Disclaimer This edited version has been archived due to the length of time since original publication. It should not be regarded as indicative of the ATO's current views. The law may have changed since original publication, and views in the edited version may also be affected by subsequent precedents and new approaches to the application of the law. You cannot rely on this record in your tax affairs. It is not binding and provides you with no protection (including from any underpaid tax, penalty or interest). In addition, this record is not an authority for the purposes of establishing a reasonably arguable position for you to apply to your own circumstances. For more information on the status of edited versions of private advice and reasons we publish them, see PS LA 2008/4. |
Edited version of your written advice
Authorisation Number: 1051499238320
Date of advice: 9 April 2019
Ruling
Subject: Residency of Australia for taxation purposes.
Question
Are you a resident of Australia for income tax purposes?
Answer
No.
Section 6-5 of the Income Tax Assessment Act 1997 (ITAA 1997) provides that where you are a resident of Australia for taxation purposes, your assessable income includes income gained from all sources, whether in or out of Australia. However, where you are a foreign resident, your assessable income includes only income derived from an Australian source.
Section 995-1 of the ITAA 1997 defines an Australian resident for tax purposes as a person who is a resident of Australia for the purposes of the Income Tax Assessment Act 1936 (ITAA 1936).
The terms ‘resident’ and ‘resident of Australia’, in regard to an individual, are defined in subsection 6(1) of the ITAA 1936. The definition provides four tests to ascertain whether a taxpayer is a resident of Australia for income tax purposes. The tests are:
● the resides test,
● the domicile test,
● the 183 day test, and
● the superannuation test.
If any one of these tests is met, an individual will be a resident of Australia for taxation purposes.
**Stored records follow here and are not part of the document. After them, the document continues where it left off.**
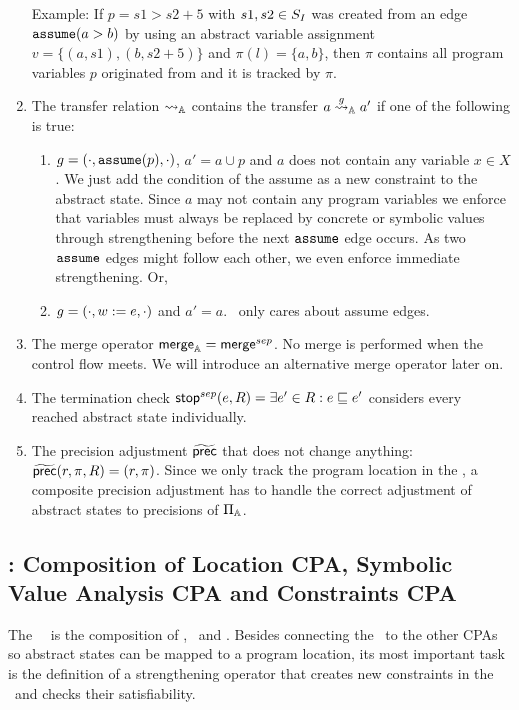 \begin{enumerate}[leftmargin=*,label=\arabic*.]
Example: If $p = s1 > s2 + 5$ with $s1, s2 \in S_I$ was created from an edge $\texttt{assume}(a > b)$ by using an abstract variable assignment $v = \{ (a, s1), (b, s2 + 5) \}$
and $\pi(l) = \{ a, b \}$, then $\pi$ contains all program variables $p$ originated from and it is tracked by $\pi$. 

\item The transfer relation $\rightsquigarrow_{\mathbb{A}}$ contains the transfer $a \overset{g}{\rightsquigarrow}_{\mathbb{A}} a'$ if one of the following is true:
	\begin{enumerate}[label=\alph*)]
		\item $g = (\cdot, \texttt{assume}(p), \cdot)$, $a' = a \cup p$ and
			$a$ does not contain any variable $x \in X$.
			We just add the condition of the assume as a new constraint to the abstract state.
			Since $a$ may not contain any program variables we enforce that
			variables must always be replaced by concrete or symbolic values through strengthening before the next $\texttt{assume}$ edge occurs.
			As two $\texttt{assume}$ edges might follow each other, we even enforce immediate strengthening.
			Or,
		\item $g = (\cdot, w := e, \cdot)$ and $a' = a$. \ConstraintsCPA\ only cares about assume edges.
	\end{enumerate}
	
\item The merge operator $\operatorname{\operatorname{\mathsf{merge}}}_{\mathbb{A}} = \operatorname{\operatorname{\mathsf{merge}}}^{sep}$. No merge is performed when the control flow meets. We will introduce an alternative merge operator later on.
\item The termination check $\operatorname{\operatorname{\mathsf{stop}}}^{sep}(e, R) = \exists e' \in R: e \sqsubseteq e'$ considers every reached abstract state individually.

\item
The precision adjustment $\operatorname{\widetilde{\operatorname{\operatorname{\mathsf{prec}}}}}$ that does not change anything: $\operatorname{\widetilde{\operatorname{\operatorname{\mathsf{prec}}}}}(r, \pi, R) = (r, \pi)$.
Since we only track the program location in the \locationCPA, a composite precision adjustment has to handle the correct adjustment of abstract states to precisions of $\Pi_{\mathbb{A}}$.

\end{enumerate}


\subsection{\SymbolicExecutionCPA : Composition of Location CPA, Symbolic Value Analysis CPA and Constraints CPA}
The \symbolicExecutionCPA\ \cite{Lemberger2015}\ is the composition of \locationCPA, \symbolicValueAnalysisCPA\ and \constraintsCPA.
Besides connecting the \locationCPA\ to the other CPAs so abstract states can be mapped to a program location, its most important task is the definition of a strengthening operator that creates new constraints in the \constraintsCPA\ and checks their satisfiability.

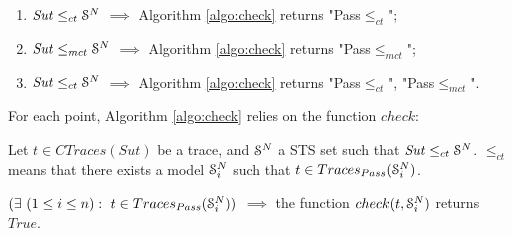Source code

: \begin{enumerate}
    \item $\mathit{Sut} \leq_{ct} \EuScript{S}^N$ $\implies$
        Algorithm \ref{algo:check} returns "Pass$\leq_{ct}$";

    \item $\mathit{Sut} \leq_{mct} \EuScript{S}^N$ $\implies$
        Algorithm \ref{algo:check} returns "Pass$\leq_{mct}$";

    \item $\mathit{Sut} \leq_{ct} \EuScript{S}^N$ $\implies$
        Algorithm \ref{algo:check} returns "Pass$\leq_{ct}$",
        "Pass$\leq_{mct}$".
\end{enumerate}

For each point, Algorithm \ref{algo:check} relies on the
function $check$:

\begin{proposition}
    Let $t \in CTraces(Sut)$ be a trace, and $\EuScript{S}^{N}$ a
    STS set such that $\mathit{Sut} \leq_{ct} \EuScript{S}^{N}$.
    $\leq_{ct}$ means that there exists a model
    $\EuScript{S}_i^{N}$ such that $t \in
    Traces_{Pass}(\EuScript{S}_i^{N})$.

    $(\exists ~(1 \leq i \leq n) : ~t \in
    Traces_{Pass}(\EuScript{S}_i^{N}))$ $\implies$ the function
    $check(t, \EuScript{S}_i^{N})$ returns $True$.

    \label{prop:check}
\end{proposition}

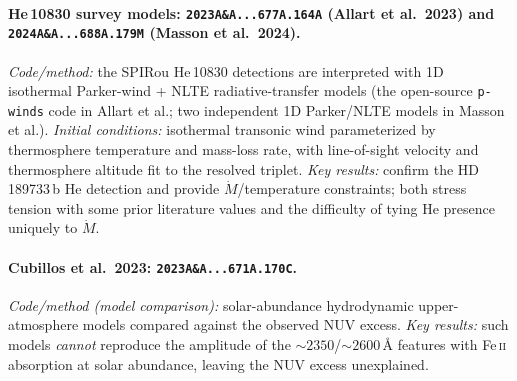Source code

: \paragraph{He\,10830 survey models: \texttt{2023A\&A...677A.164A} (Allart et al.\ 2023) and \texttt{2024A\&A...688A.179M} (Masson et al.\ 2024).}
\emph{Code/method:} the SPIRou He\,10830 detections are interpreted with 1D
isothermal Parker-wind + NLTE radiative-transfer models (the open-source
\texttt{p-winds} code in Allart et al.; two independent 1D Parker/NLTE models in
Masson et al.).
\emph{Initial conditions:} isothermal transonic wind parameterized by
thermosphere temperature and mass-loss rate, with line-of-sight velocity and
thermosphere altitude fit to the resolved triplet.
\emph{Key results:} confirm the HD\,189733\,b He detection and provide
$\dot{M}$/temperature constraints; both stress tension with some prior
literature values and the difficulty of tying He presence uniquely to
$\dot{M}$.

\paragraph{Cubillos et al.\ 2023: \texttt{2023A\&A...671A.170C}.}
\emph{Code/method (model comparison):} solar-abundance hydrodynamic
upper-atmosphere models compared against the observed NUV excess.
\emph{Key results:} such models \emph{cannot} reproduce the amplitude of the
$\sim2350$/$\sim2600$\,\AA{} features with Fe\,\textsc{ii} absorption at solar
abundance, leaving the NUV excess unexplained.
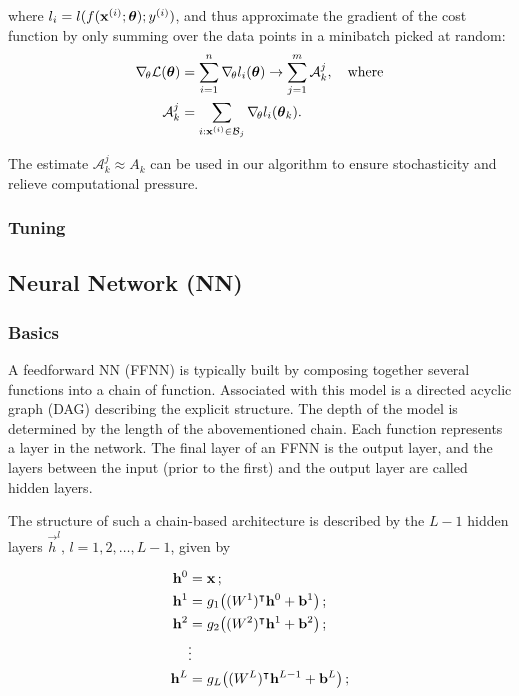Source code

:         where $l_i = l(f(\mathbf{x}^{(i)};\boldsymbol{\theta}); y^{(i)})$, and thus approximate the gradient of the cost function by only summing over the data points in a minibatch picked at random:
        \begin{equation}\label{eq:sgd_gradient}
            \begin{split}
            \nabla_{\!\theta} \mathcal{L}(\boldsymbol{\theta}) &= \sum_{i=1}^n \nabla_{\!\theta}l_i(\boldsymbol{\theta}) \to \sum_{j=1}^{m}\mathcal{A}_k^j, \quad \mathrm{where} \\
            \mathcal{A}^j_k &= \sum_{i:\mathbf{x}^{(i)} \in\mathcal{B}_j }\nabla_{\!\theta} l_i(\boldsymbol{\theta}_k).
            \end{split}
        \end{equation}

        The estimate $\mathcal{A}_k^j \approx A_k$ can be used in our algorithm to ensure stochasticity and relieve computational pressure.
    
    \subsubsection{Tuning}\label{sec:tuning}

\subsection{Neural Network (NN)}\label{sec:neural_network}

    \subsubsection{Basics}\label{sec:basics}

    A feedforward NN (FFNN) is typically built by composing together several functions into a chain of function. Associated with this model is a directed acyclic graph (DAG) describing the explicit structure. The depth of the model is determined by the length of the abovementioned chain. Each function represents a layer in the network. The final layer of an FFNN is the output layer, and the layers between the input (prior to the first) and the output layer are called hidden layers. \citep{Goodfellow2016}

    The structure of such a chain-based architecture is described by the $L-1$ hidden layers $\vec{h}^l,\,l=1,2, \dots, L-1$, given by

    \begin{subequations}
        \begin{align} 
            \vec{h}^0 &= \vec{x}\,; \\%
            \vec{h}^1 &= g_1 \big((W^1)\TT \vec{h}^0 + \vec{b}^1\big)\,; \\
            \vec{h}^2 &= g_2 \big( (W^2)\TT \vec{h}^1 + \vec{b}^2\big)\,; \\
            &\vdots \nonumber \\
            \vec{h}^{L} &= g_L \big((W^{L})\TT \vec{h}^{L-1} + \vec{b}^L\big)\,;             
        \end{align}
    \end{subequations}

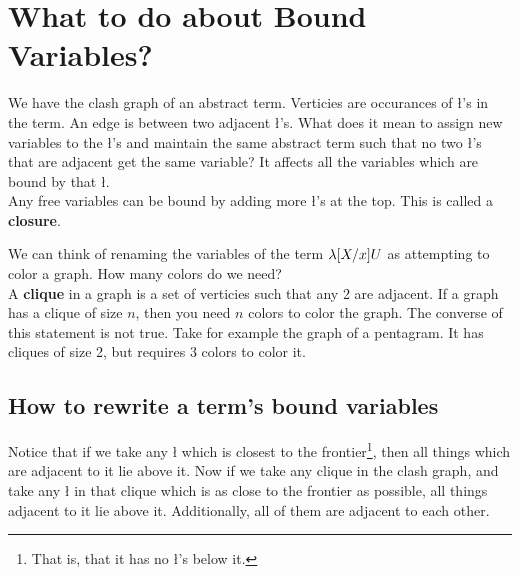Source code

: 
\section{What to do about Bound Variables?}
We have the clash graph of an abstract term. Verticies are occurances of \l's in the term. An edge is between two adjacent \l's. What does it mean to assign new variables to the \l's and maintain the same abstract term such that no two \l's that are adjacent get the same variable? It affects all the variables which are bound by that \l.\\

Any free variables can be bound by adding more \l's at the top. This is called a \textbf{closure}.\\

We can think of renaming the variables of the term $\lambda [X / x]U$ as attempting to color a graph. How many colors do we need?\\

A \textbf{clique} in a graph is a set of verticies such that any 2 are adjacent.
If a graph has a clique of size $n$, then you need $n$ colors to color the graph. The converse of this statement is not true. Take for example the graph of a pentagram. It has cliques of size 2, but requires 3 colors to color it.\\%

\subsection{How to rewrite a term's bound variables}
Notice that if we take any \l{} which is closest to the frontier\footnote{That is, that it has no \l's below it.}, then all things which are adjacent to it lie above it. Now if we take any clique in the clash graph, and take any \l{} in that clique which is as close to the frontier as possible, all things adjacent to it lie above it. Additionally, all of them are adjacent to each other.\\

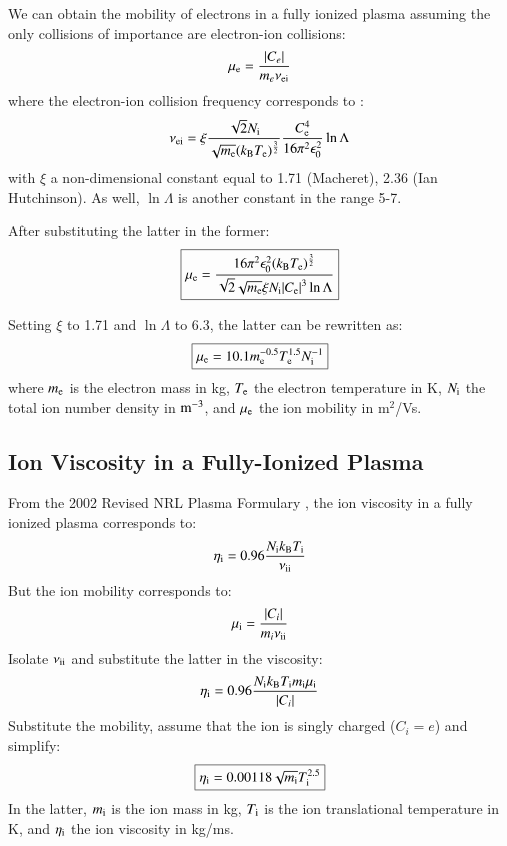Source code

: \documentclass{warpdoc}
\newcommand{\mfd}{\displaystyle}
\newcommand\frameeqn[1]{\fbox{$\displaystyle #1$}}
\begin{document}
We can obtain the mobility of electrons in a fully ionized plasma assuming the only collisions of importance are electron-ion collisions:
%
\begin{equation}
 \mu_{\rm e} = \frac{|C_e|}{m_e \nu_{\rm ei}}
\end{equation}
% 
where the electron-ion collision frequency corresponds to \cite{book:1984:chen}:
%
\begin{equation}
\nu_{\rm ei}=\xi \frac{ \sqrt{2} N_{\rm i}}{ \sqrt{m_{\rm e}} (k_{\rm B} T_{\rm e})^\frac{3}{2}}  \frac{C_{\rm e}^4}{16 \pi^2 \epsilon_0^2}  \ln \Lambda
\end{equation}
%
with $\xi$ a non-dimensional constant equal to 1.71 (Macheret), 2.36 (Ian Hutchinson). As well, $\ln \Lambda$ is another constant in the range 5-7.


After substituting the latter in the former:
%
\begin{equation}
\frameeqn{
 \mu_{\rm e} = \frac{16 \pi^2 \epsilon_0^2 (k_{\rm B} T_{\rm e})^\frac{3}{2}}{\mfd \sqrt{2}\sqrt{m_{\rm e}} \xi  N_{\rm i}  |C_{\rm e}|^3  \ln \Lambda}
}
\end{equation}
% 

Setting $\xi$ to 1.71 and $\ln \Lambda$ to 6.3, the latter can be rewritten as:
%
\begin{equation}
\frameeqn{
 \mu_{\rm e} = 10.1 m_{\rm e}^{-0.5} T_{\rm e}^{1.5} N_{\rm i}^{-1}
}
\end{equation}
% 
where $m_{\rm e}$ is the electron mass in kg, $T_{\rm e}$ the electron  temperature in K, $N_{\rm i}$ the total ion number density in $\rm m^{-3}$, and $\mu_{\rm e}$ the ion mobility in m$^2$/Vs.



\subsection{Ion Viscosity in a Fully-Ionized Plasma}

From the 2002 Revised NRL Plasma Formulary \cite{nrl:2002:huba}, the ion viscosity in a fully ionized plasma corresponds to:
%
\begin{equation}
\eta_{\rm i}= 0.96    \frac{N_{\rm i} k_{\rm B} T_{\rm i} }{\nu_{\rm ii}}
\end{equation}
%
But the ion mobility corresponds to:
%
\begin{equation}
 \mu_{\rm i} = \frac{|C_i|}{m_i \nu_{\rm ii}}
\end{equation}
%
Isolate $\nu_{\rm ii}$ and substitute the latter in the viscosity:
%
\begin{equation}
\eta_{\rm i}=  0.96  \frac{N_{\rm i} k_{\rm B} T_{\rm i} m_{\rm i} \mu_{\rm i}}{|C_i|}
\end{equation}
%
Substitute the mobility, assume that the ion is singly charged ($C_i=e$) and simplify:
%
\begin{equation}
\frameeqn{
\eta_{\rm i}=   0.00118  \sqrt{m_{\rm i}}   T_{\rm i}^{2.5}  
}
\end{equation}
%
In the latter, $m_{\rm i}$ is the ion mass in kg, $T_{\rm i}$ is the ion translational temperature in K, and $\eta_{\rm i}$ the ion viscosity in kg/ms. 
\end{document}
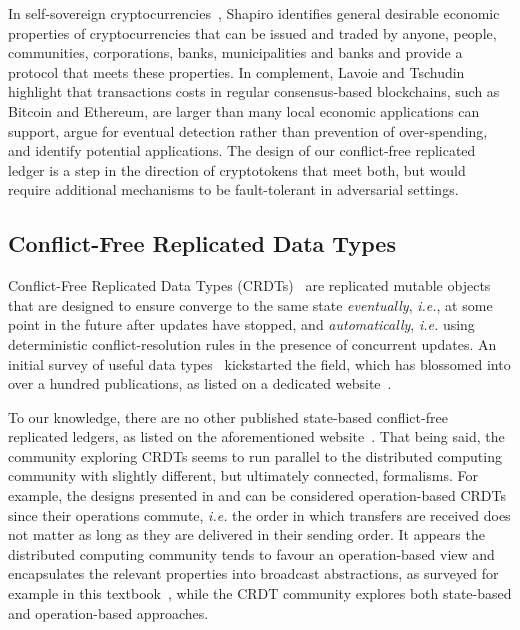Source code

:\documentclass[9pt, oneside]{article}   	%
\begin{document}
In self-sovereign cryptocurrencies~\cite{shapiro2023sovereign}, Shapiro identifies general desirable economic properties of cryptocurrencies that can be issued and traded by anyone, people, communities, corporations, banks, municipalities and banks and provide a protocol that meets these properties. In complement, Lavoie and Tschudin~\cite{lavoie2022localcryptotokens} highlight that transactions costs in regular consensus-based blockchains, such as Bitcoin and Ethereum, are larger than many local economic applications can support, argue for eventual detection rather than prevention of over-spending, and identify potential applications. The design of our conflict-free replicated ledger is a step in the direction of cryptotokens that meet both, but would require additional mechanisms to be fault-tolerant in adversarial settings.


\subsection{Conflict-Free Replicated Data Types} 

Conflict-Free Replicated Data Types (CRDTs)~\cite{shapiro:hal-00932836} are replicated mutable objects that are designed to ensure converge to the same state \textit{eventually}, \textit{i.e.}, at some point in the future after updates have stopped, and \textit{automatically}, \textit{i.e.} using deterministic conflict-resolution rules in the presence of concurrent updates. An initial survey of useful data types~\cite{shapiro:inria-00555588} kickstarted the field, which has blossomed into over a hundred publications, as listed on a dedicated website~\cite{crdt-website}.

To our knowledge, there are no other published state-based conflict-free replicated ledgers, as listed on the aforementioned website~\cite{crdt-website}. That being said, the community exploring CRDTs seems to run parallel to the distributed computing community with slightly different, but ultimately connected, formalisms. For example, the designs presented in \cite{guerraoui2021consensus} and \cite{collins2020broadcast-payment} can be considered operation-based CRDTs since their operations commute, \textit{i.e.} the order in which transfers are received does not matter as long as they are delivered in their sending order. It appears the distributed computing community tends to favour an operation-based view and encapsulates the relevant properties into broadcast abstractions, as surveyed for example in this textbook~\cite{cachin2011introduction}, while the CRDT community explores both state-based and operation-based approaches.  
\end{document}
Based on the facts you have provided, we can conclude that you will not satisfy any of the tests of residency.
Accordingly you are not a resident of Australia for income tax purposes under section 995-1(1) of the ITAA 1997 and subsection 6(1) of the ITAA 1936.
This ruling applies for the following periods:
Year ended 30 June 2017
Year ended 30 June 2018
Year ending 30 June 2019
Year ending 30 June 2020
The scheme commences on:
1 July 2016
Relevant facts and circumstances
You were born in Country Y.
You are a citizen of Australia.
You left Australia in the 2016 income year to work in country Z.
You have a work visa to enter Country Z.
The visa is renewed every two years.
You have an ongoing work contract in Country Z.
You come back to Australia to visit family and friends.
You do not exceed 183 days in any financial year in Australia.
You stay in your family home when you return to Australia.
Your Spouse lives in the family home in Australia.
You financially support your spouse and pay the mortgage on the family home.
You and your spouse have a mutual agreement and live separately.
You have adult children who live in Australia.
You live in employer provided accommodation in Country Z.
You have purchased household items for the accommodation in country Z.
You have a rental property in Australia along with a vehicle and bank account.
You have sporting and social connections in Country Z.
You are not eligible to contribute to the CSS or the PSS Commonwealth super funds.